Description of the task: In the data below, give the number of lines that contain the word "Jesse". Nothing else is needed.

Saved entries
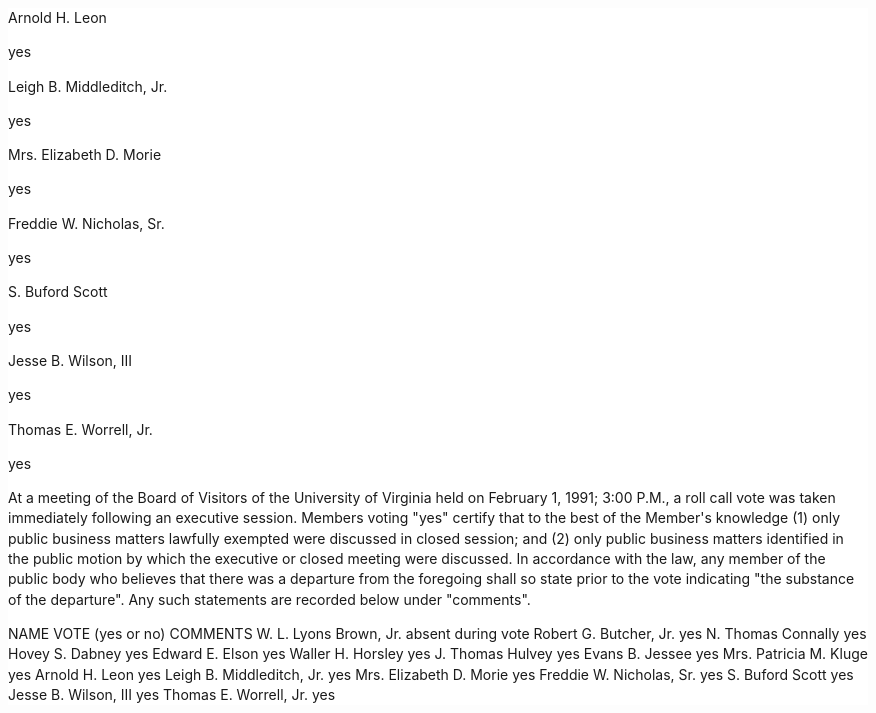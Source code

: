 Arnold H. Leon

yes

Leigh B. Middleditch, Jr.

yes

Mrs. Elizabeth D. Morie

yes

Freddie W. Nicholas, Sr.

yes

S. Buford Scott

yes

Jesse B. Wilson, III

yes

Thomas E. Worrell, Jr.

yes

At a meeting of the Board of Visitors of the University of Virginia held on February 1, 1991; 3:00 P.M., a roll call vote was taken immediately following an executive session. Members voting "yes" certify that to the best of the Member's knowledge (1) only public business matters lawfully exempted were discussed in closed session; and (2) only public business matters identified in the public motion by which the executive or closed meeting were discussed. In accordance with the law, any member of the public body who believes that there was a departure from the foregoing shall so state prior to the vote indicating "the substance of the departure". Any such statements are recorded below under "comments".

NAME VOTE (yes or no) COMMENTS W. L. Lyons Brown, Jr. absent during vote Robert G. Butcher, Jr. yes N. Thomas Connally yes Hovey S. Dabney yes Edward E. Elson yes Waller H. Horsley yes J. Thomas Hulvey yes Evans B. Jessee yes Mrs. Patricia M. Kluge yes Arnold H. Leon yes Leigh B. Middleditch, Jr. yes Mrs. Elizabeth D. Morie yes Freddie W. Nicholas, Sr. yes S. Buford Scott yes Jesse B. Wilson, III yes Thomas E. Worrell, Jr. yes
* * *
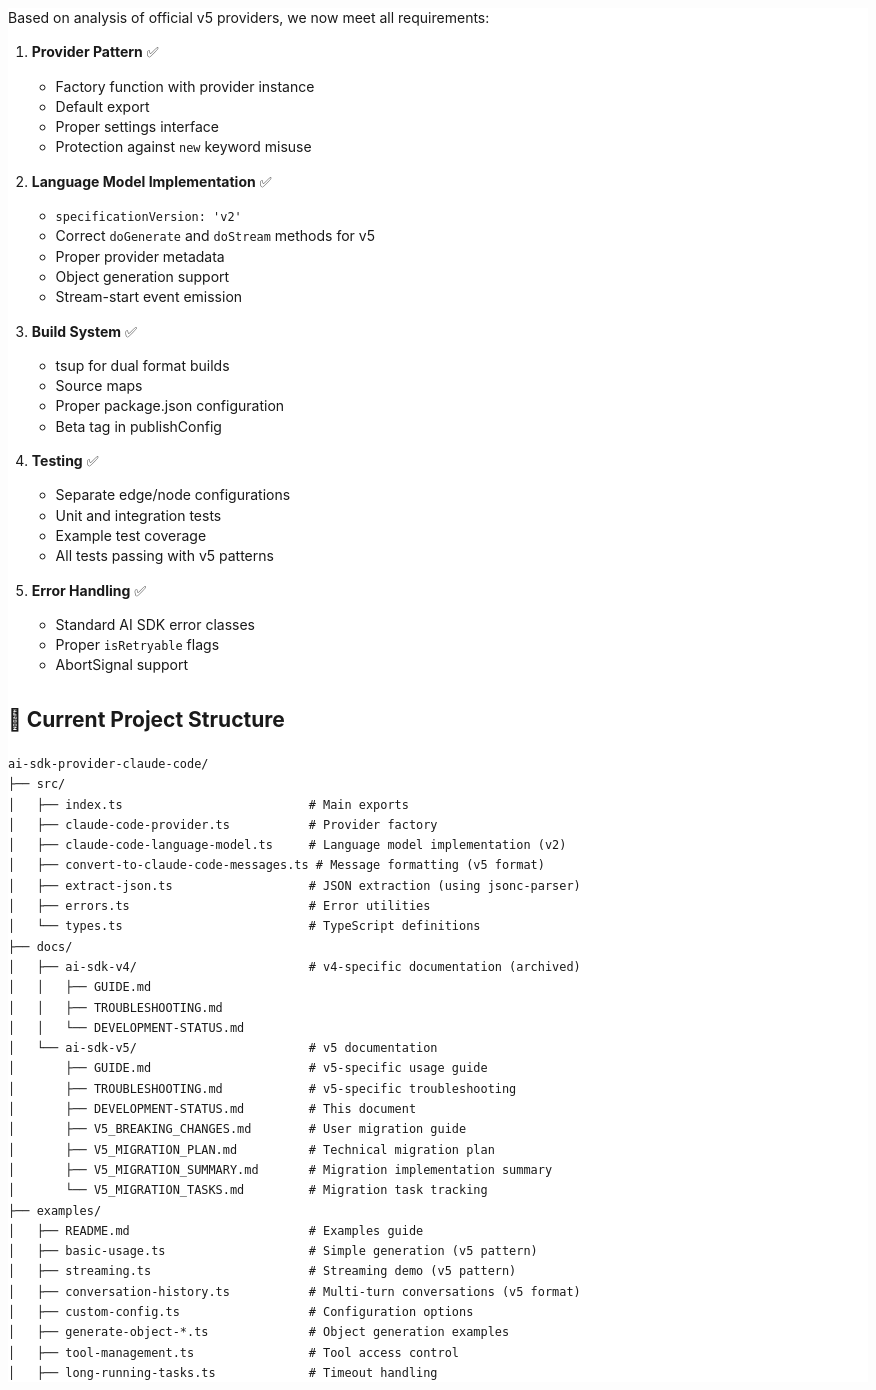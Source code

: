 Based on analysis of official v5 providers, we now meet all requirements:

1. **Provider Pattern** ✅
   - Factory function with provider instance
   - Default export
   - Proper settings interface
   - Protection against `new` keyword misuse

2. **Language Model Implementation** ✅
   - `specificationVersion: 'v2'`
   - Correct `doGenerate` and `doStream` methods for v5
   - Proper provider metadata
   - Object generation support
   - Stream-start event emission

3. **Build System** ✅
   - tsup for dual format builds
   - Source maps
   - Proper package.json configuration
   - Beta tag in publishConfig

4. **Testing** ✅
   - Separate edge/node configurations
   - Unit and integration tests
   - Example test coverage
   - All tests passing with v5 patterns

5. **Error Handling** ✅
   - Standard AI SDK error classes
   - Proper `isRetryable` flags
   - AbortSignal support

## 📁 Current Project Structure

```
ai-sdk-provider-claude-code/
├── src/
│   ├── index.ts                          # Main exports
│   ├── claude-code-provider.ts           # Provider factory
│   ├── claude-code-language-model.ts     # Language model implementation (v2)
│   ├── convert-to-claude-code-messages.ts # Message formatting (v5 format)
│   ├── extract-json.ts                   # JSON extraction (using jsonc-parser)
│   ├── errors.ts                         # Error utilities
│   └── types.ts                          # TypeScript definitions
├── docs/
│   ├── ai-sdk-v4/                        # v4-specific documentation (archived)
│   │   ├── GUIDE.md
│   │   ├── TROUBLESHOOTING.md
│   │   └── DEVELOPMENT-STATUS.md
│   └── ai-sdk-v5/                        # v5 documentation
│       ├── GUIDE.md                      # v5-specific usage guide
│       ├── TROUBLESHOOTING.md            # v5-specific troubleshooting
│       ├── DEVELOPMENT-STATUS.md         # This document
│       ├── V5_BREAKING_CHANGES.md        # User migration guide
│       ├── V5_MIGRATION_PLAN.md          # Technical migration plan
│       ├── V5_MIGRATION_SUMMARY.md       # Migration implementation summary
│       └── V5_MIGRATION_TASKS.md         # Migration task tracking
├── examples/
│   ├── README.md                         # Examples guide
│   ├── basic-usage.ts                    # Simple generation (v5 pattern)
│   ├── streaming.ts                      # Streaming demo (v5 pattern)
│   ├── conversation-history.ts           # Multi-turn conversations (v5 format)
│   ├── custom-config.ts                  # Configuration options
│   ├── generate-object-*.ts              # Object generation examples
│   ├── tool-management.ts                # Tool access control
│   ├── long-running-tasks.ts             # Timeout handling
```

Solution to this problem: 2